Lyft driver once told me the daftest thing, that there are some rich old couples who, when one of them is dying, get a special kind of robot which is able to mimic the behavior of a person. They press whatever little button there is or do whatever the manual tells them to do to set the robot’s focus on the dying half of the couple, so the next few weeks the robot flanks the husband with end stage renal cancer and learns how he takes his coffee and his annoying habit of always misplacing his socks. Then when the husband dies the wife is not lonely at all, for she has her robot-husband.
Whether this is true, I can’t tell you. But if it isn’t the truth, it probably will be soon. After all, there are delivery robots in Berkeley now. In appearance they’re little more than black boxes on wheels, but with this difference: when they run into telephone poles and fall on their funny little heads, nice Muslim girls in hijab feel sorry enough for them to set them back on their feet.

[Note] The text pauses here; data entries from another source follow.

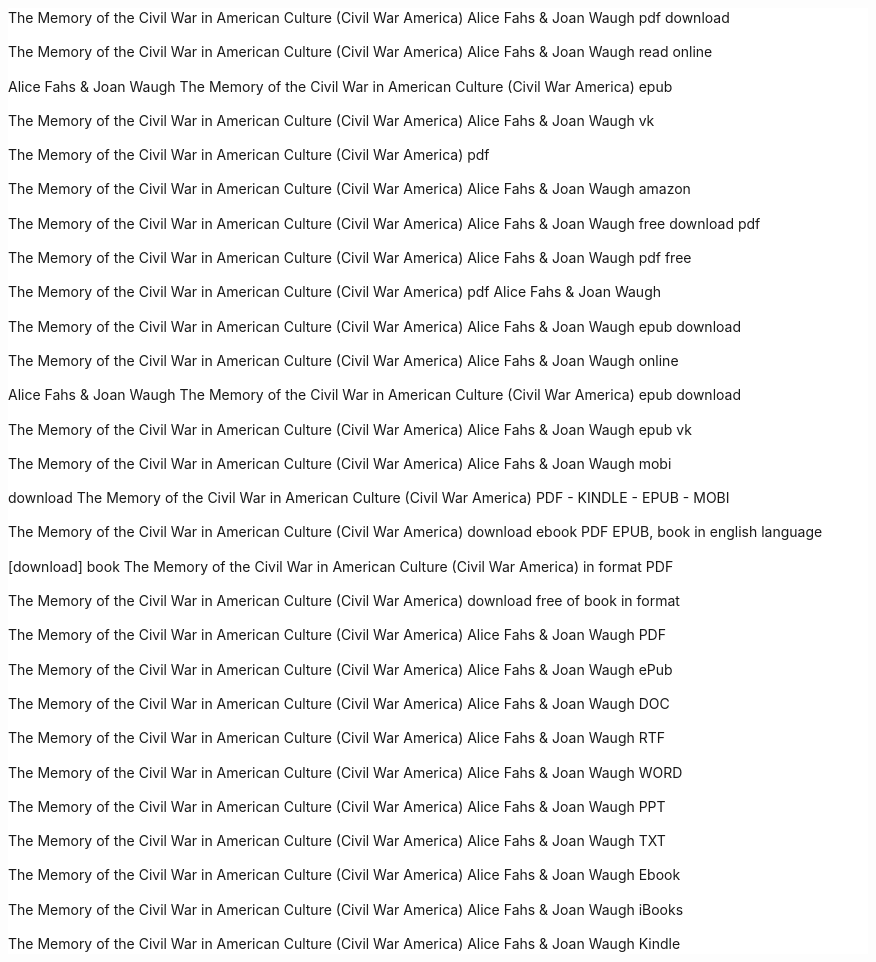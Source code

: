 The Memory of the Civil War in American Culture (Civil War America) Alice Fahs & Joan Waugh pdf download

The Memory of the Civil War in American Culture (Civil War America) Alice Fahs & Joan Waugh read online

Alice Fahs & Joan Waugh The Memory of the Civil War in American Culture (Civil War America) epub

The Memory of the Civil War in American Culture (Civil War America) Alice Fahs & Joan Waugh vk

The Memory of the Civil War in American Culture (Civil War America) pdf

The Memory of the Civil War in American Culture (Civil War America) Alice Fahs & Joan Waugh amazon

The Memory of the Civil War in American Culture (Civil War America) Alice Fahs & Joan Waugh free download pdf

The Memory of the Civil War in American Culture (Civil War America) Alice Fahs & Joan Waugh pdf free

The Memory of the Civil War in American Culture (Civil War America) pdf Alice Fahs & Joan Waugh

The Memory of the Civil War in American Culture (Civil War America) Alice Fahs & Joan Waugh epub download

The Memory of the Civil War in American Culture (Civil War America) Alice Fahs & Joan Waugh online

Alice Fahs & Joan Waugh The Memory of the Civil War in American Culture (Civil War America) epub download

The Memory of the Civil War in American Culture (Civil War America) Alice Fahs & Joan Waugh epub vk

The Memory of the Civil War in American Culture (Civil War America) Alice Fahs & Joan Waugh mobi

download The Memory of the Civil War in American Culture (Civil War America) PDF - KINDLE - EPUB - MOBI

The Memory of the Civil War in American Culture (Civil War America) download ebook PDF EPUB, book in english language

[download] book The Memory of the Civil War in American Culture (Civil War America) in format PDF

The Memory of the Civil War in American Culture (Civil War America) download free of book in format

The Memory of the Civil War in American Culture (Civil War America) Alice Fahs & Joan Waugh PDF

The Memory of the Civil War in American Culture (Civil War America) Alice Fahs & Joan Waugh ePub

The Memory of the Civil War in American Culture (Civil War America) Alice Fahs & Joan Waugh DOC

The Memory of the Civil War in American Culture (Civil War America) Alice Fahs & Joan Waugh RTF

The Memory of the Civil War in American Culture (Civil War America) Alice Fahs & Joan Waugh WORD

The Memory of the Civil War in American Culture (Civil War America) Alice Fahs & Joan Waugh PPT

The Memory of the Civil War in American Culture (Civil War America) Alice Fahs & Joan Waugh TXT

The Memory of the Civil War in American Culture (Civil War America) Alice Fahs & Joan Waugh Ebook

The Memory of the Civil War in American Culture (Civil War America) Alice Fahs & Joan Waugh iBooks

The Memory of the Civil War in American Culture (Civil War America) Alice Fahs & Joan Waugh Kindle
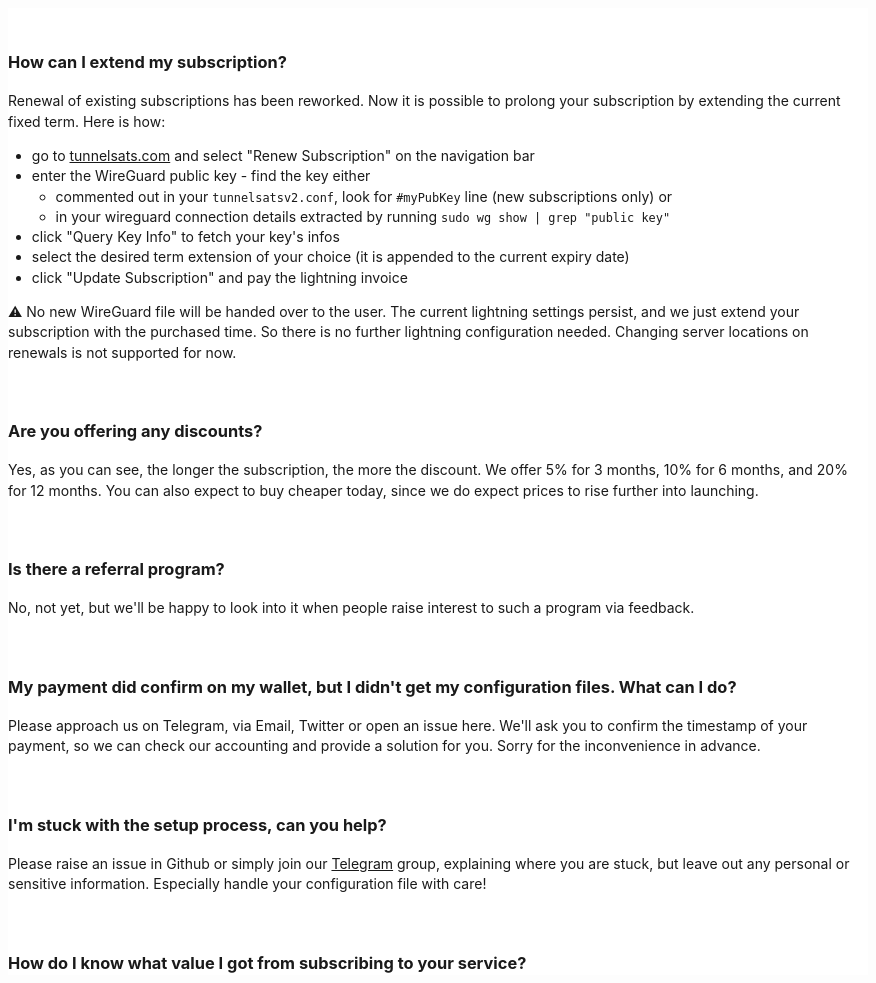 <br/>

### How can I extend my subscription?

Renewal of existing subscriptions has been reworked. Now it is possible to prolong your subscription by extending the current fixed term. Here is how:

- go to [tunnelsats.com](https://tunnelsats.com) and select "Renew Subscription" on the navigation bar
- enter the WireGuard public key - find the key either
  - commented out in your `tunnelsatsv2.conf`, look for `#myPubKey` line (new subscriptions only) or
  - in your wireguard connection details extracted by running `sudo wg show | grep "public key"`
- click "Query Key Info" to fetch your key's infos
- select the desired term extension of your choice (it is appended to the current expiry date)
- click "Update Subscription" and pay the lightning invoice

⚠️ No new WireGuard file will be handed over to the user. The current lightning settings persist, and we just extend your subscription with the purchased time. So there is no further lightning configuration needed. Changing server locations on renewals is not supported for now.

<br/>

### Are you offering any discounts?

Yes, as you can see, the longer the subscription, the more the discount. We offer 5% for 3 months, 10% for 6 months, and 20% for 12 months. You can also expect to buy cheaper today, since we do expect prices to rise further into launching.

<br/>

### Is there a referral program?

No, not yet, but we'll be happy to look into it when people raise interest to such a program via feedback.

<br/>

### My payment did confirm on my wallet, but I didn't get my configuration files. What can I do?

Please approach us on Telegram, via Email, Twitter or open an issue here. We'll ask you to confirm the timestamp of your payment, so we can check our accounting and provide a solution for you. Sorry for the inconvenience in advance.

<br/>

### I'm stuck with the setup process, can you help?

Please raise an issue in Github or simply join our [Telegram](https://t.me/+NJylaUom-rxjYjU6) group, explaining where you are stuck, but leave out any personal or sensitive information. Especially handle your configuration file with care!

<br/>

### How do I know what value I got from subscribing to your service?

So far as I know, there aren’t any robots in the Midwest that are quite so advanced, but we have our share of ordinary robots and they cause us trouble aplenty.
More than half the people who call on the telephone are not people at all, though they do a credible job making you believe they are. Once all the AIs had robotic voices like the printer lady’s (that woman in the computer who used to speak to you when you pressed “print”). A robot could sound like her or it could sound like C-3PO from “Star Wars” or a Dalek from “Doctor Who.” Whichever it sounded like, the syllables were all divorced from each other when it did speak, and you knew very well that this speaking thing was just a machine. Now they laugh at appropriate moments and have voices modeled on real human voices. They say, “Hello, I’m Abby from Big Freaky Dog.”
When you say what a weird name that is, Abby laughs and says, “Oh, yeah, we get that a lot,” and you imagine a pleasant, if somewhat washed out middle aged woman in a gray t-shirt. She has wrinkles on her face and could be somebody’s mother. You imagine her with mousy brown hair which is just beginning to gray. So you spend a minute or two answering her questions, and then it strikes you that there’s something a bit odd about her. And since you have spoken to robots before you know that if you say “um” one time too many or begin to take back something you said a second ago or add just one more clause, the robot breaks. However, none of these things have thrown this middle aged woman, and besides, she laughs and hesitates and says “um,” so you steel yourself for an unwarranted act of rudeness, and charge. “Are you real?” you ask. “Or are you a robot?” Abby hangs up. And then you know; no self-respecting human being would have hung up.
Even Abby is not as advanced as they get. My mother spoke to a robot on the phone and when she asked it if it was a robot, it said, “No one’s ever asked me that before!” and then immediately went back to whatever it had been saying.
But even the newer, more life-like models are not fool proof. If you want to catch them out, you can. All you have to do is stop acting according to formula. That means manners and decorum must be chucked out the window. You can’t be impolite according to book either, because probably they know how to handle that. The AIs with higher IQ may know what to do when somebody asks them whether they’re a robot, they may know how to deal with pesky scenarios 1, 2, and 3, but you can bet that not every pesky scenario has been mathematized into their brains.
You try saying something like, “This product’s not very interesting, is it?” But then the robot says something any human might say, maybe, “Actually, it’s very interesting,” or “That’s just the way it is.”
Then you might say, “You’re not very interesting, are you?” Again, the robot manages to seem human, saying, “Excuse me!” or “I’m sorry?” What it doesn’t do is insult you back.
So far, it could still be a human being at the other end of the line. You’ve already asked it if it’s real, and it’s already told you that no one’s ever asked it that before.
That’s when you begin using random lines you’ve heard on Youtube (on the Catherine Tate show). You point to your face even though it can’t see you because somehow the gesture helps you say the words. “I’m not bovvered. Do I look like I’m bovvered?”
“Excuse me?” it asks, and from its tone you understand you understand that should this turn out to be a person after all, you will need a lot of excusing.
But it’s getting promising now. Because in all probability this is a robot. It hasn’t really asked you to explain yourself or told you you’re a jerk or tried to explain itself, both of which a human being might be tempted to do in a situation like this.
So you deliver the last blow. “Two plus two is four.”
“Okay… Goodbye,” it says, and hangs up.
And that is how you prove, for your own satisfaction, that the person on the other end of the line has no brain to speak of.